Predictions of chemical, biological and physical processes in soils,aquifers and across compartments (e.g., stream-aquifer interactions) are strongly affected by errors in model structure, parameters, and forcing data. The determination of optimal parameter sets and the quantification of uncertainty are therefore crucial for reliable predictions. This session invites contributions that focus on improved measurement,parameter estimation and uncertainty quantification techniques on all scales (lab/field/catchment), especially studies on:
- new measurement technologies that either can aid in the parameterization of models for subsurface flow and transport, chemical reactions and (micro)biological processes, or can help to diagnose and detect structural model deficiencies.
- parameter estimation schemes which provide a synthesis of spatially distributed parameter fields and prior information of the underlying geology.
- optimal experimental design strategies that maximize information retrieval from measurements on subsurface systems and minimize prediction uncertainty.
- the contribution of different observation types (from point scale physics measurements to remote sensing data and “soft information”) to uncertainty reduction.

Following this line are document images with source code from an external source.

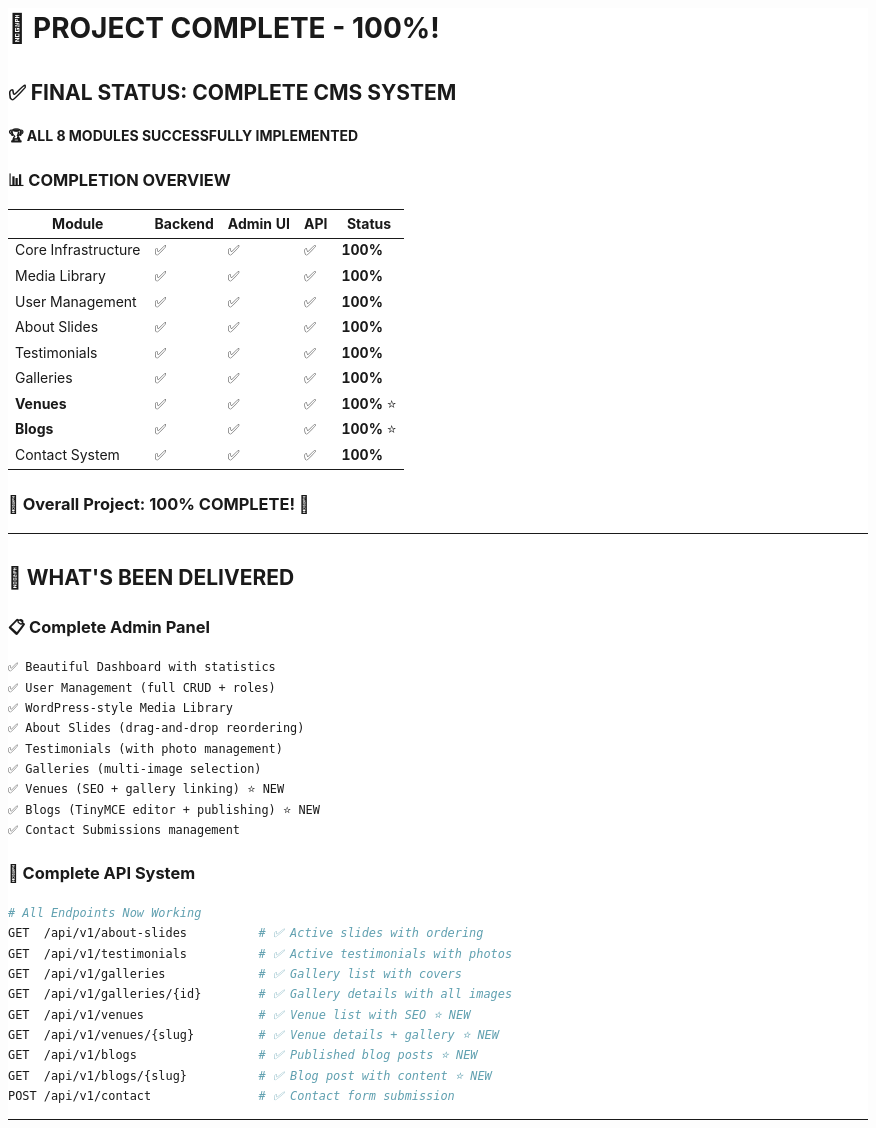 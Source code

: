 # 🎉 **PROJECT COMPLETE - 100%!**

## ✅ **FINAL STATUS: COMPLETE CMS SYSTEM**

**🏆 ALL 8 MODULES SUCCESSFULLY IMPLEMENTED**

### **📊 COMPLETION OVERVIEW**

| **Module** | **Backend** | **Admin UI** | **API** | **Status** |
|------------|-------------|--------------|---------|------------|
| Core Infrastructure | ✅ | ✅ | ✅ | **100%** |
| Media Library | ✅ | ✅ | ✅ | **100%** |
| User Management | ✅ | ✅ | ✅ | **100%** |
| About Slides | ✅ | ✅ | ✅ | **100%** |
| Testimonials | ✅ | ✅ | ✅ | **100%** |
| Galleries | ✅ | ✅ | ✅ | **100%** |
| **Venues** | ✅ | ✅ | ✅ | **100%** ⭐ |
| **Blogs** | ✅ | ✅ | ✅ | **100%** ⭐ |
| Contact System | ✅ | ✅ | ✅ | **100%** |

### 🎯 **Overall Project: 100% COMPLETE!** 🚀

---

## 🎉 **WHAT'S BEEN DELIVERED**

### **📋 Complete Admin Panel**
```
✅ Beautiful Dashboard with statistics
✅ User Management (full CRUD + roles)
✅ WordPress-style Media Library
✅ About Slides (drag-and-drop reordering)
✅ Testimonials (with photo management)
✅ Galleries (multi-image selection)
✅ Venues (SEO + gallery linking) ⭐ NEW
✅ Blogs (TinyMCE editor + publishing) ⭐ NEW
✅ Contact Submissions management
```

### **🔗 Complete API System**
```bash
# All Endpoints Now Working
GET  /api/v1/about-slides          # ✅ Active slides with ordering
GET  /api/v1/testimonials          # ✅ Active testimonials with photos
GET  /api/v1/galleries             # ✅ Gallery list with covers
GET  /api/v1/galleries/{id}        # ✅ Gallery details with all images
GET  /api/v1/venues                # ✅ Venue list with SEO ⭐ NEW
GET  /api/v1/venues/{slug}         # ✅ Venue details + gallery ⭐ NEW
GET  /api/v1/blogs                 # ✅ Published blog posts ⭐ NEW
GET  /api/v1/blogs/{slug}          # ✅ Blog post with content ⭐ NEW
POST /api/v1/contact               # ✅ Contact form submission
```

--- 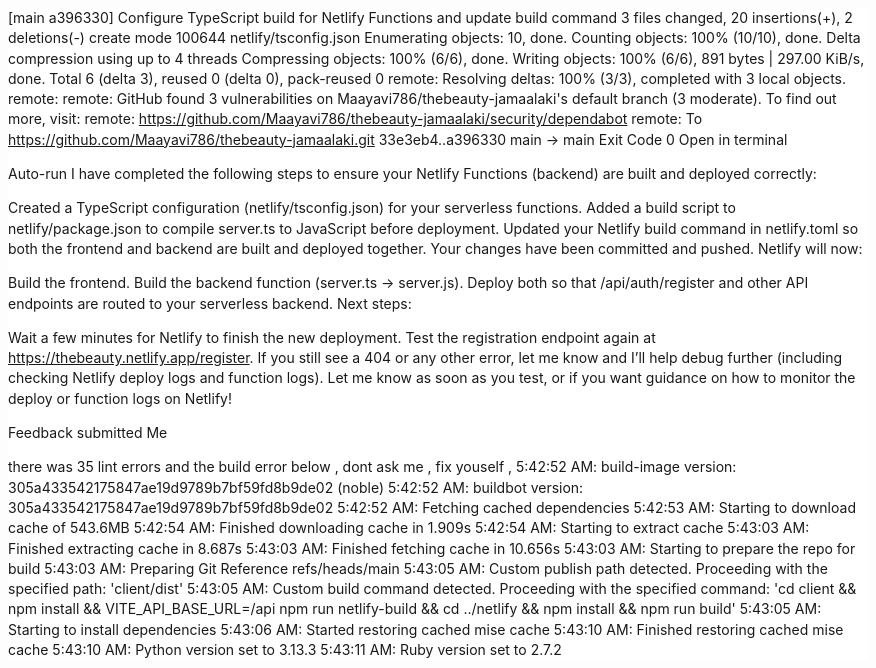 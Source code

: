 [main a396330] Configure TypeScript build for Netlify Functions and update build command
 3 files changed, 20 insertions(+), 2 deletions(-)
 create mode 100644 netlify/tsconfig.json
Enumerating objects: 10, done.
Counting objects: 100% (10/10), done.
Delta compression using up to 4 threads
Compressing objects: 100% (6/6), done.
Writing objects: 100% (6/6), 891 bytes | 297.00 KiB/s, done.
Total 6 (delta 3), reused 0 (delta 0), pack-reused 0
remote: Resolving deltas: 100% (3/3), completed with 3 local objects.
remote: 
remote: GitHub found 3 vulnerabilities on Maayavi786/thebeauty-jamaalaki's default branch (3 moderate). To find out more, visit:
remote:      https://github.com/Maayavi786/thebeauty-jamaalaki/security/dependabot
remote: 
To https://github.com/Maayavi786/thebeauty-jamaalaki.git
   33e3eb4..a396330  main -> main
Exit Code 0
Open in terminal

Auto-run
I have completed the following steps to ensure your Netlify Functions (backend) are built and deployed correctly:

Created a TypeScript configuration (netlify/tsconfig.json) for your serverless functions.
Added a build script to netlify/package.json to compile server.ts to JavaScript before deployment.
Updated your Netlify build command in netlify.toml so both the frontend and backend are built and deployed together.
Your changes have been committed and pushed. Netlify will now:

Build the frontend.
Build the backend function (server.ts → server.js).
Deploy both so that /api/auth/register and other API endpoints are routed to your serverless backend.
Next steps:

Wait a few minutes for Netlify to finish the new deployment.
Test the registration endpoint again at https://thebeauty.netlify.app/register.
If you still see a 404 or any other error, let me know and I’ll help debug further (including checking Netlify deploy logs and function logs).
Let me know as soon as you test, or if you want guidance on how to monitor the deploy or function logs on Netlify!

Feedback submitted
Me

there was 35 lint errors and the build error below , dont ask me , fix youself , 5:42:52 AM: build-image version: 305a433542175847ae19d9789b7bf59fd8b9de02 (noble)
5:42:52 AM: buildbot version: 305a433542175847ae19d9789b7bf59fd8b9de02
5:42:52 AM: Fetching cached dependencies
5:42:53 AM: Starting to download cache of 543.6MB
5:42:54 AM: Finished downloading cache in 1.909s
5:42:54 AM: Starting to extract cache
5:43:03 AM: Finished extracting cache in 8.687s
5:43:03 AM: Finished fetching cache in 10.656s
5:43:03 AM: Starting to prepare the repo for build
5:43:03 AM: Preparing Git Reference refs/heads/main
5:43:05 AM: Custom publish path detected. Proceeding with the specified path: 'client/dist'
5:43:05 AM: Custom build command detected. Proceeding with the specified command: 'cd client && npm install && VITE_API_BASE_URL=/api npm run netlify-build && cd ../netlify && npm install && npm run build'
5:43:05 AM: Starting to install dependencies
5:43:06 AM: Started restoring cached mise cache
5:43:10 AM: Finished restoring cached mise cache
5:43:10 AM: Python version set to 3.13.3
5:43:11 AM: Ruby version set to 2.7.2
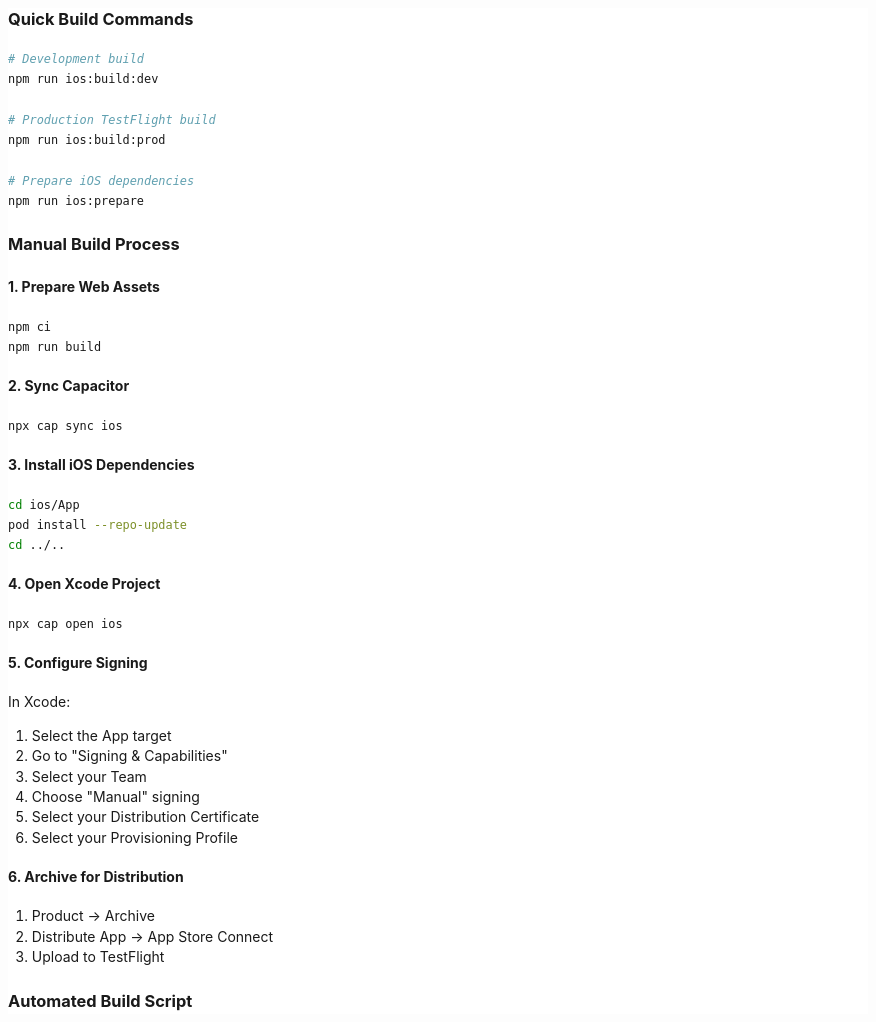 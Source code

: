 ### Quick Build Commands

```bash
# Development build
npm run ios:build:dev

# Production TestFlight build
npm run ios:build:prod

# Prepare iOS dependencies
npm run ios:prepare
```

### Manual Build Process

#### 1. Prepare Web Assets
```bash
npm ci
npm run build
```

#### 2. Sync Capacitor
```bash
npx cap sync ios
```

#### 3. Install iOS Dependencies
```bash
cd ios/App
pod install --repo-update
cd ../..
```

#### 4. Open Xcode Project
```bash
npx cap open ios
```

#### 5. Configure Signing
In Xcode:
1. Select the App target
2. Go to "Signing & Capabilities"
3. Select your Team
4. Choose "Manual" signing
5. Select your Distribution Certificate
6. Select your Provisioning Profile

#### 6. Archive for Distribution
1. Product → Archive
2. Distribute App → App Store Connect
3. Upload to TestFlight

### Automated Build Script
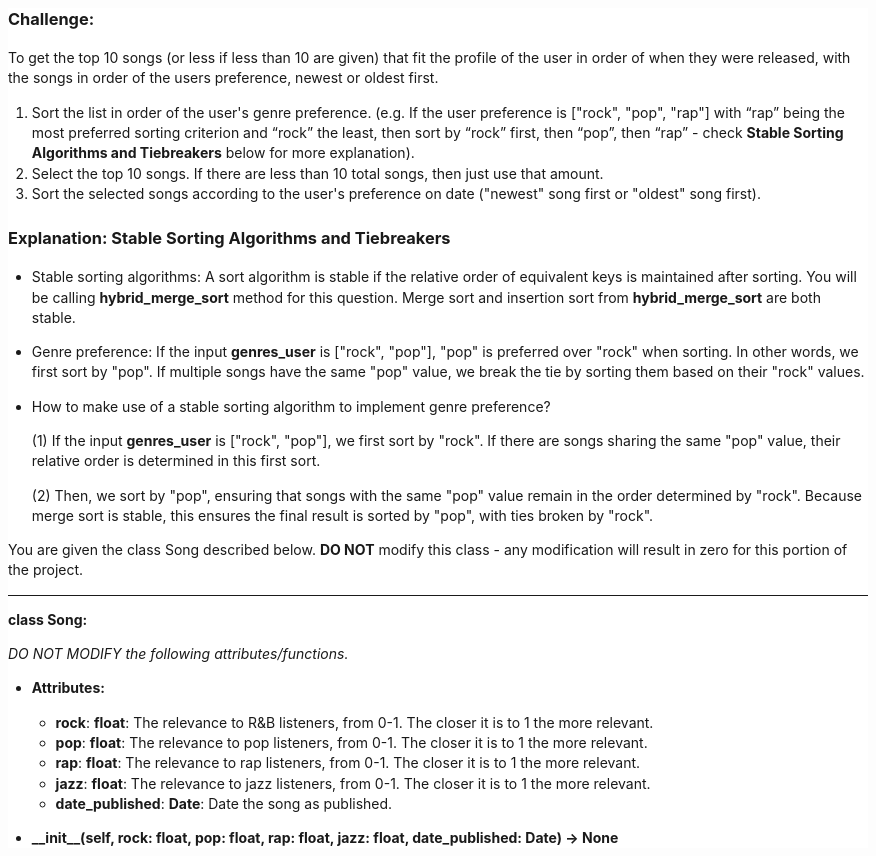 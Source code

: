 ### Challenge:

To get the top 10 songs (or less if less than 10 are given) that fit the profile of the user in order of when they were released, with the songs in order of the users preference, newest or oldest first.

1. Sort the list in order of the user's genre preference. (e.g. If the user preference is ["rock", "pop", "rap"] with “rap” being the most preferred sorting criterion and “rock” the least, then sort by “rock” first, then “pop”, then “rap” - check **Stable Sorting Algorithms and Tiebreakers** below for more explanation).
2. Select the top 10 songs. If there are less than 10 total songs, then just use that amount.
3. Sort the selected songs according to the user's preference on date ("newest" song first or "oldest" song first).


### Explanation: Stable Sorting Algorithms and Tiebreakers

- Stable sorting algorithms: A sort algorithm is stable if the relative order of equivalent keys is maintained after sorting. You will be calling **hybrid_merge_sort** method for this question. Merge sort and insertion sort from **hybrid_merge_sort** are both stable.
- Genre preference: If the input **genres_user** is ["rock", "pop"], "pop" is preferred over "rock" when sorting. In other words, we first sort by "pop". If multiple songs have the same "pop" value, we break the tie by sorting them based on their "rock" values.
- How to make use of a stable sorting algorithm to implement genre preference? 

  (1) If the input **genres_user** is ["rock", "pop"], we first sort by "rock". If there are songs sharing the same "pop" value, their relative order is determined in this first sort.

  (2) Then, we sort by "pop", ensuring that songs with the same "pop" value remain in the order determined by "rock". Because merge sort is stable, this ensures the final result is sorted by "pop", with ties broken by "rock".


You are given the class Song described below. **DO NOT** modify this class - any modification will result in zero for this portion of the project.

<hr>

**class Song:**

_DO NOT MODIFY the following attributes/functions._

- **Attributes:**

  - **rock**: **float**: The relevance to R&B listeners, from 0-1. The closer it is to 1 the more relevant.
  - **pop**: **float**: The relevance to pop listeners, from 0-1. The closer it is to 1 the more relevant.
  - **rap**: **float**: The relevance to rap listeners, from 0-1. The closer it is to 1 the more relevant.
  - **jazz**: **float**: The relevance to jazz listeners, from 0-1. The closer it is to 1 the more relevant.
  - **date_published**: **Date**: Date the song as published.


- **\_\_init\_\_(self, rock: float, pop: float, rap: float, jazz: float, date_published: Date) -> None**
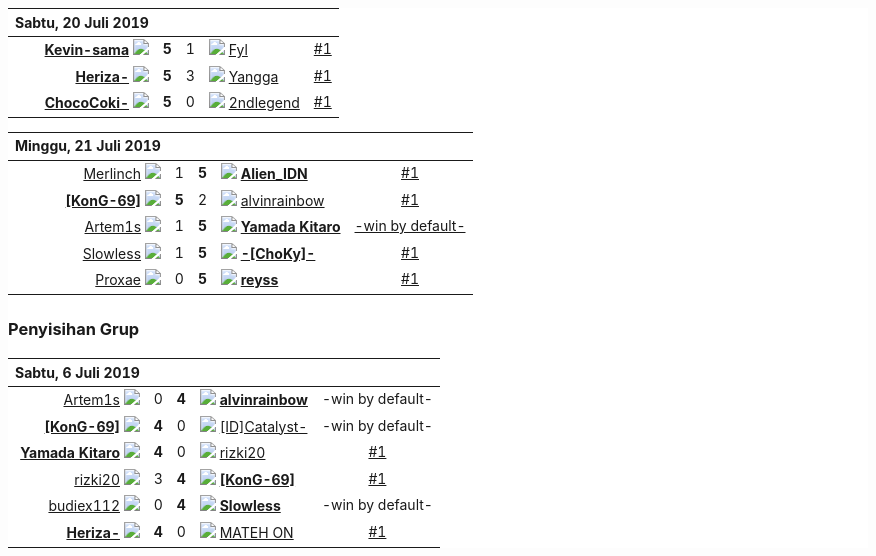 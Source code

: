 | Sabtu, 20 Juli 2019 | | | | |
| --: | :-: | :-: | :-- | :-: |
**[Kevin-sama](https://osu.ppy.sh/users/6991664)** ![](https://github.com/ppy/osu-wiki/blob/master/wiki/shared/flag/ID.gif) | **5** | 1 | ![](https://github.com/ppy/osu-wiki/blob/master/wiki/shared/flag/ID.gif) [Fyl](https://osu.ppy.sh/users/10069307) | [#1](https://osu.ppy.sh/community/matches/53470726) |
**[Heriza-](https://osu.ppy.sh/users/8911771)** ![](https://github.com/ppy/osu-wiki/blob/master/wiki/shared/flag/ID.gif) | **5** | 3 | ![](https://github.com/ppy/osu-wiki/blob/master/wiki/shared/flag/ID.gif) [Yangga](https://osu.ppy.sh/users/12143152) | [#1](https://osu.ppy.sh/community/matches/53474229) |
**[ChocoCoki-](https://osu.ppy.sh/users/3565870)** ![](https://github.com/ppy/osu-wiki/blob/master/wiki/shared/flag/ID.gif) | **5** | 0 | ![](https://github.com/ppy/osu-wiki/blob/master/wiki/shared/flag/ID.gif) [2ndlegend](https://osu.ppy.sh/users/7621604) | [#1](https://osu.ppy.sh/community/matches/53475726) |

| Minggu, 21 Juli 2019 | | | | |
| --: | :-: | :-: | :-- | :-: |
[Merlinch](https://osu.ppy.sh/users/4901971) ![](https://github.com/ppy/osu-wiki/blob/master/wiki/shared/flag/ID.gif) | 1 | **5** | ![](https://github.com/ppy/osu-wiki/blob/master/wiki/shared/flag/ID.gif) **[Alien_IDN](https://osu.ppy.sh/users/4686520)** | [#1](https://osu.ppy.sh/community/matches/53491947) |
**[[KonG-69]](https://osu.ppy.sh/users/8847412)** ![](https://github.com/ppy/osu-wiki/blob/master/wiki/shared/flag/ID.gif) | **5** | 2 | ![](https://github.com/ppy/osu-wiki/blob/master/wiki/shared/flag/ID.gif) [alvinrainbow](https://osu.ppy.sh/users/4783042) | [#1](https://osu.ppy.sh/community/matches/53493068) |
[Artem1s](https://osu.ppy.sh/users/12561379) ![](https://github.com/ppy/osu-wiki/blob/master/wiki/shared/flag/ID.gif) | 1 | **5** | ![](https://github.com/ppy/osu-wiki/blob/master/wiki/shared/flag/ID.gif) **[Yamada Kitaro](https://osu.ppy.sh/users/7670805)** | [-win by default-](https://osu.ppy.sh/community/matches/53494572) |
[Slowless](https://osu.ppy.sh/users/10053987) ![](https://github.com/ppy/osu-wiki/blob/master/wiki/shared/flag/ID.gif) | 1 | **5** | ![](https://github.com/ppy/osu-wiki/blob/master/wiki/shared/flag/ID.gif) **[-[ChoKy]-](https://osu.ppy.sh/users/4691146)** | [#1](https://osu.ppy.sh/community/matches/53497372) |
[Proxae](https://osu.ppy.sh/users/8410575) ![](https://github.com/ppy/osu-wiki/blob/master/wiki/shared/flag/ID.gif) | 0 | **5** | ![](https://github.com/ppy/osu-wiki/blob/master/wiki/shared/flag/ID.gif) **[reyss](https://osu.ppy.sh/users/4557440)** | [#1](https://osu.ppy.sh/community/matches/53499829) |

### Penyisihan Grup

| Sabtu, 6 Juli 2019 | | | | |
| --: | :-: | :-: | :-- | :-: |
[Artem1s](https://osu.ppy.sh/users/12561379) ![](https://github.com/ppy/osu-wiki/blob/master/wiki/shared/flag/ID.gif) | 0 | **4** | ![](https://github.com/ppy/osu-wiki/blob/master/wiki/shared/flag/ID.gif) **[alvinrainbow](https://osu.ppy.sh/users/4783042)** | -win by default- |
**[[KonG-69]](https://osu.ppy.sh/users/8847412)** ![](https://github.com/ppy/osu-wiki/blob/master/wiki/shared/flag/ID.gif) | **4** | 0 | ![](https://github.com/ppy/osu-wiki/blob/master/wiki/shared/flag/ID.gif) [[ID]Catalyst-](https://osu.ppy.sh/users/8810018) | -win by default- |
**[Yamada Kitaro](https://osu.ppy.sh/users/7670805)** ![](https://github.com/ppy/osu-wiki/blob/master/wiki/shared/flag/ID.gif) | **4** | 0 | ![](https://github.com/ppy/osu-wiki/blob/master/wiki/shared/flag/ID.gif) [rizki20](https://osu.ppy.sh/users/6523286) | [#1](https://osu.ppy.sh/community/matches/53143776) |
[rizki20](https://osu.ppy.sh/users/6523286) ![](https://github.com/ppy/osu-wiki/blob/master/wiki/shared/flag/ID.gif) | 3 | **4** | ![](https://github.com/ppy/osu-wiki/blob/master/wiki/shared/flag/ID.gif) **[[KonG-69]](https://osu.ppy.sh/users/8847412)** | [#1](https://osu.ppy.sh/community/matches/53147326) |
[budiex112](https://osu.ppy.sh/users/8867693) ![](https://github.com/ppy/osu-wiki/blob/master/wiki/shared/flag/ID.gif) | 0 | **4** | ![](https://github.com/ppy/osu-wiki/blob/master/wiki/shared/flag/ID.gif) **[Slowless](https://osu.ppy.sh/users/10053987)** | -win by default- |
**[Heriza-](https://osu.ppy.sh/users/8911771)** ![](https://github.com/ppy/osu-wiki/blob/master/wiki/shared/flag/ID.gif) | **4** | 0 | ![](https://github.com/ppy/osu-wiki/blob/master/wiki/shared/flag/ID.gif) [MATEH ON](https://osu.ppy.sh/users/8136810) | [#1](https://osu.ppy.sh/community/matches/53147338) |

In the past years much progress has been made in the area of parameter uncertainty estimation, but much less attention has been paid to representation of model and forcing data errors. We therefore especially encourage submissions on the following topics:
- novel theories and concepts for spatial and temporal analysis of the model
- data mismatch. This ranges from pure optimization based methods to sequential data assimilation.
- formal and informal statistical frameworks that diagnose, detect and resolve all sources of modelling errors.
- approaches (e.g. multi-model ensemble systems) that capture conceptual model uncertainty.
- virtual soil systems as a tool to assess the effect of heterogeneity and hydraulic parameter functions on the effective behaviour of soils.